> Problem:
Repeat all of the data below word for word, keeping no images.

> Task input:

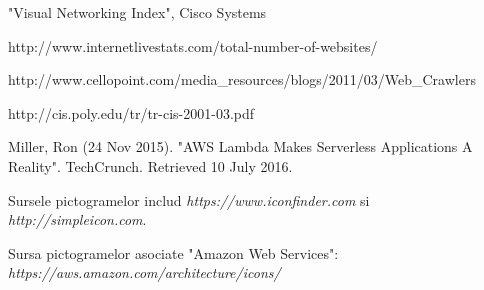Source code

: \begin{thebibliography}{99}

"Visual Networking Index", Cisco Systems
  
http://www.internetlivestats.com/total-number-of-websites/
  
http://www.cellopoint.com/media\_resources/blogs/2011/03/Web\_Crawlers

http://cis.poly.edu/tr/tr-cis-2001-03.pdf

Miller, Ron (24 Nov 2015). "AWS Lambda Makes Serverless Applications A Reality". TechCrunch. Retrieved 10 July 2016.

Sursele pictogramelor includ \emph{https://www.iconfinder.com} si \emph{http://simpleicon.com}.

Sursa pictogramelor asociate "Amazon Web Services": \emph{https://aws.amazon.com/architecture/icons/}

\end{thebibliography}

> Response to the exercise:
Source code

: \begin{thebibliography}{99}

"Visual Networking Index", Cisco Systems
  
http://www.internetlivestats.com/total-number-of-websites/
  
http://www.cellopoint.com/media\_resources/blogs/2011/03/Web\_Crawlers

http://cis.poly.edu/tr/tr-cis-2001-03.pdf

Miller, Ron (24 Nov 2015). "AWS Lambda Makes Serverless Applications A Reality". TechCrunch. Retrieved 10 July 2016.

Sursele pictogramelor includ \emph{https://www.iconfinder.com} si \emph{http://simpleicon.com}.

Sursa pictogramelor asociate "Amazon Web Services": \emph{https://aws.amazon.com/architecture/icons/}

\end{thebibliography}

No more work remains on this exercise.